Because sunshine reaches river banks through the opening over the river,and because banks are often battered and eroded by floodwaters, they are colonized by many  of the same "disturbance" or "edge" plants, which come up in a forest clearing or at the edge of a field or on exposed, bare soil.  Also, past farming, logging, sand and gravel-mining, or filling and grading for roads may have left their marks, in  the woods by a stream or river, as elsewhere in the watershed.   Unnatural landforms (berms, ditches, or pits), walls or foundations, or debris (tailings or brush piles) are important clues to past activities. Plants' growth forms and types of seed or fruit are also helpful in reading disturbance history.

Blackberry Thicket

Disturbance communities occur throughout the watershed, from Meriden's urban stream banks, to temporarily abandoned construction sites, to hedges between Cheshire's farm fields, to fill banks along the salt marsh near State St. in Hamden. One excellent example of a disturbance community is the former Banton Street neighborhood in Quinnipiac River State Park in North Haven, abandoned and demolished by the State of Connecticut about tweny years ago due to severe flooding.   Another is the former lakebed of Community Lake in Wallingford, which has grown up since the great dam breech of 1979.  

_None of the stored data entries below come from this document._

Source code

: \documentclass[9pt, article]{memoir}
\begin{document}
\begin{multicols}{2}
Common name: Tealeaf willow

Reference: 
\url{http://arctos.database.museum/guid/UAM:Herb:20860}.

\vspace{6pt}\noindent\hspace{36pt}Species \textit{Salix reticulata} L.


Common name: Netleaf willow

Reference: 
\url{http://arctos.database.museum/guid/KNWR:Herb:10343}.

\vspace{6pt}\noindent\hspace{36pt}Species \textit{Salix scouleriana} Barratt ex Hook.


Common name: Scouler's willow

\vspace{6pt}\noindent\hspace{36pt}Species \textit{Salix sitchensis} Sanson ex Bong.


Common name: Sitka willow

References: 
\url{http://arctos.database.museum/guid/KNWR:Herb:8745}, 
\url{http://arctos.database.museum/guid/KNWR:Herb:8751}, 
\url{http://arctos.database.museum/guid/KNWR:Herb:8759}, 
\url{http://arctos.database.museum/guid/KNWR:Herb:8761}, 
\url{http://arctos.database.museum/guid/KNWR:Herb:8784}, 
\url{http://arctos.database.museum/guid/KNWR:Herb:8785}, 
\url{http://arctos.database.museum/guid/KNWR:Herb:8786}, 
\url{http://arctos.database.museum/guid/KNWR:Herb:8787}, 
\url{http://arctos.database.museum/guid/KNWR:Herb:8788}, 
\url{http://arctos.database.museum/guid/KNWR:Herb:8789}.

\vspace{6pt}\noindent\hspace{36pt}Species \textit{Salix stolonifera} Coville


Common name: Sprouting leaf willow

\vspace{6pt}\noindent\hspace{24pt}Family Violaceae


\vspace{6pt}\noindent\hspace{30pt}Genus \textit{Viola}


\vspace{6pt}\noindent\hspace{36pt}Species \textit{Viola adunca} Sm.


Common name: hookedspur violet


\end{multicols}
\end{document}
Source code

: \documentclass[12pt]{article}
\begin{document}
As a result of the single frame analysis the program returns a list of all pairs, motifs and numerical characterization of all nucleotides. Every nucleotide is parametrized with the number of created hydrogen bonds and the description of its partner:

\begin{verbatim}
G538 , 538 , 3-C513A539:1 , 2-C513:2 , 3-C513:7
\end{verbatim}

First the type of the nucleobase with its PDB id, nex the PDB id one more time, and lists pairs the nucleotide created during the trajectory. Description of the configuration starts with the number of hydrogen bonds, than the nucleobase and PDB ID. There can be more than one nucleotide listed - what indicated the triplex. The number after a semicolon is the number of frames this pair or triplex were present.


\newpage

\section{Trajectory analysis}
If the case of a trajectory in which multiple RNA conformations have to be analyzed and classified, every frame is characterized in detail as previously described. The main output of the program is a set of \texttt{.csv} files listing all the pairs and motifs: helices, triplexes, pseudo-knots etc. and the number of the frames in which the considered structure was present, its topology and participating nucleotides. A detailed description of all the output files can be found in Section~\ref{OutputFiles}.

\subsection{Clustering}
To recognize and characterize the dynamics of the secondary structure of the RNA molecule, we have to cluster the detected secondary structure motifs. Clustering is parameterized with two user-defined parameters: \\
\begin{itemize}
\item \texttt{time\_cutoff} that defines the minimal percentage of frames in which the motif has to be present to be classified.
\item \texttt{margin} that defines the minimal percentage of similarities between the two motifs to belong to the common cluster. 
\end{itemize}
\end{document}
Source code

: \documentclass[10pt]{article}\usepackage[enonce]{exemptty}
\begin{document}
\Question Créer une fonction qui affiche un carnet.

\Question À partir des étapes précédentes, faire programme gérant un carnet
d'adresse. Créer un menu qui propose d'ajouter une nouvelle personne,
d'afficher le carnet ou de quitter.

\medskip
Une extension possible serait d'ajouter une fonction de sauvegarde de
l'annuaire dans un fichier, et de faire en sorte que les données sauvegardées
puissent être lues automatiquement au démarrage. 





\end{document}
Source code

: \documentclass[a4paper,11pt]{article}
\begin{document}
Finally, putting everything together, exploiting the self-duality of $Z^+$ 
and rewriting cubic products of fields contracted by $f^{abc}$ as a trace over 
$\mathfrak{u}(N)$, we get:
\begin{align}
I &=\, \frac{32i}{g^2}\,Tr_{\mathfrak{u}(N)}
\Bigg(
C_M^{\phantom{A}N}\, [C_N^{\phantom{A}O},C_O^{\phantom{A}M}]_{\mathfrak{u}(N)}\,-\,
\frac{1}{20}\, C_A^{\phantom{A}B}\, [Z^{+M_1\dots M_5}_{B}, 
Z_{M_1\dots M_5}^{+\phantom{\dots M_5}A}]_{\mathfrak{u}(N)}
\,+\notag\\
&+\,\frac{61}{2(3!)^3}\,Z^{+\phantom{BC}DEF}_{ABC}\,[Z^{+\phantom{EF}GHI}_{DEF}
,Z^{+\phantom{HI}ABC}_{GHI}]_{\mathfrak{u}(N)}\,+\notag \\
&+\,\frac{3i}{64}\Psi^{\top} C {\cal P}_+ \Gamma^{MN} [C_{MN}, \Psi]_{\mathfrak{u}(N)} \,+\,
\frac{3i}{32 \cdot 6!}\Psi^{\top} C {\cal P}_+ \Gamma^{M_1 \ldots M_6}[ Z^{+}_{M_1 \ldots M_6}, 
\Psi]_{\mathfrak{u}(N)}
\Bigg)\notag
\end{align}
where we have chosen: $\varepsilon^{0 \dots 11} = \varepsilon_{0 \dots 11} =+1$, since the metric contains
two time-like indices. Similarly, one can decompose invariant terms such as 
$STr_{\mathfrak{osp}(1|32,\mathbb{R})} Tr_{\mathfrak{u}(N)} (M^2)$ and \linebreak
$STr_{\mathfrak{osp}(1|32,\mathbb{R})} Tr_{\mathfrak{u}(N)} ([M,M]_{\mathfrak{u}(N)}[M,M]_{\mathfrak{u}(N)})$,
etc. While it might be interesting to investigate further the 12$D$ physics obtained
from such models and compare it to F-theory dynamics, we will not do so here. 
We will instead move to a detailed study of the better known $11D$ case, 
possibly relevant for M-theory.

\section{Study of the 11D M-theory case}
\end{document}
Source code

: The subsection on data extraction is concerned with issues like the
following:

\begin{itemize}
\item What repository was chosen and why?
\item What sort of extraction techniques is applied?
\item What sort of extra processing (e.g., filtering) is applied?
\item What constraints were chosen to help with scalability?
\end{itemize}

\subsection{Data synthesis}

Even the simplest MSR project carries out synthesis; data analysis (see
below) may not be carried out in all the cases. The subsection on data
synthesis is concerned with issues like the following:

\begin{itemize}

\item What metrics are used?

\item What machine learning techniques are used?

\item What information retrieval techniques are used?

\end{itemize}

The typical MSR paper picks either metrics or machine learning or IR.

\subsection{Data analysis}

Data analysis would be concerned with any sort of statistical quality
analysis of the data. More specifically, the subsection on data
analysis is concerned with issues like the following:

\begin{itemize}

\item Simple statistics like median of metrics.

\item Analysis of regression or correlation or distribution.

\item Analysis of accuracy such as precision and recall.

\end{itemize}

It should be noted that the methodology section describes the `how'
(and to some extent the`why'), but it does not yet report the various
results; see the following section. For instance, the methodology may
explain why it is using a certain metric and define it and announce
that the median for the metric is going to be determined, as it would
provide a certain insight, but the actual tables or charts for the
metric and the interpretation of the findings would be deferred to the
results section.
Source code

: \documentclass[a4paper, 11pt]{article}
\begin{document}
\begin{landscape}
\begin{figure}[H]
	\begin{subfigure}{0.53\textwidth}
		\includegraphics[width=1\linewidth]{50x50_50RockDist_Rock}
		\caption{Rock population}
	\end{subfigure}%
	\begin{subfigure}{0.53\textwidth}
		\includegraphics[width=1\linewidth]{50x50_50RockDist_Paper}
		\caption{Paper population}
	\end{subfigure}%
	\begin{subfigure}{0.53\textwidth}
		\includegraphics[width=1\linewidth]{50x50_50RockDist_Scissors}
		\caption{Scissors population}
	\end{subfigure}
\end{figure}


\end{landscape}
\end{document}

HOW DO THEY FUNCTION? A young patch of woods at a disturbed site is often written off as nearly useless. Although young woods may not appeal to hikers, they are preferred by many wildlife species like deer, ruffed grouse, and blue-winged warblers.Young woods have good protective cover and food for wildlife due to several common traits of  colonizing plants: (1) bushy, fast growth in plenty of light and  (2) abundant berries or seeds for good dispersal to newly disturbed areas. This is the case even for invasive, alien species like asiatic bittersweet.  Many good colonizers also have function well as wildlife habitat,  as colorful, if untidy,  scenery, and for filtering pollutants.  Dense thickets make well-hidden nest sites and offer good protection from harsh weather.  Berries are important food forbirds like towhees and cardinals, some, like bayberry and sumac,  linger through the winter, feeding  many migrants  as well.  Abundant & relatively large grass & sedge seeds feed sparrows and rodents.  The twigs and leafy undergrowth of  a fast-growing "early successional" thicket  provide plenty of browse for deer and rabbits.

Thick, low  vegetation  takes up nutrients and pollutants as well as mature forest, and may even be better at filtering storm water carrying sediment. In time, there will be tall, scenic trees overhanging and shading the river, providing wildlife dens,  and shedding leaf litter for the aquatic food chain.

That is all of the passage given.